My free comment of the day:

If you want to sell stuff, better have the actual numbers to back up what you are selling to a technical crowd.

>The idea is to use the SiGZiG to log precise changes in temperature for months or quantify the performance of your voltage reference.

Keyword: months.  And yet you have not posted the long term drift specs of your data logger.   How do we know what you are observing changes in the voltage reference isn't due to your instrument accuracy over time?  (i.e. components aging etc)  There is a reason why instruments needs to be calibrated/recertified periodically.

>For example a product would state 24bit resolution but when test it was really more like 16-18bit.

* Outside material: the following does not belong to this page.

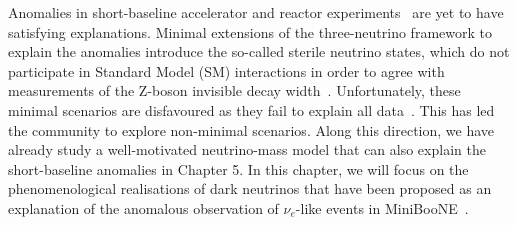 \graphicspath{{}{miniboone/figs/}{miniboone/}{Diagrams/}}

Anomalies in short-baseline accelerator and reactor experiments~\cite{Athanassopoulos:1996jb,Aguilar:2001ty,AguilarArevalo:2007it,Aguilar-Arevalo:2018gpe} are yet to have satisfying explanations. Minimal extensions of the three-neutrino framework to explain the anomalies introduce the so-called sterile neutrino states, which do not participate in Standard Model (SM) interactions in order to agree with measurements of the Z-boson invisible decay width~\cite{ALEPH:2010aa}. Unfortunately, these minimal scenarios are disfavoured as they fail to explain all data~\cite{Collin:2016aqd, Capozzi:2016vac, Dentler:2018sju}. This has led the community to explore non-minimal scenarios. Along this direction, we have already study a well-motivated neutrino-mass model that can also explain the short-baseline anomalies in Chapter 5. In this chapter, we will focus on the phenomenological realisations of dark neutrinos that have been proposed as an explanation of the anomalous observation of $\nu_e$-like events in MiniBooNE~\cite{Aguilar-Arevalo:2018gpe}.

All the components used matter to deliver the performance.

So where is your actual ENOB, linearity figures then? 

Not sure about anyone else, I actually like the non-skinned plots better.  May be I care more about functionality over form.

  Are you sure? yes | no

Sigzig wrote 04/07/2015 at 21:05 point

That's why we posted here, we know what we want but we need feedback/comments from you to know what everyone else wants. Yes, the main hardware is closed source (so people can work full-time on it), but come on guys, this is Hackaday!... I am pretty sure someone on here will do a full tear down, especially when you think about the number of post on depotting, decapping and general reverse engineering.  

The other main reason for posting is as mentioned "open source adapter boards."  We already have a bunch in the pipeline that we are going to post all the files for and hope others will join in with even more.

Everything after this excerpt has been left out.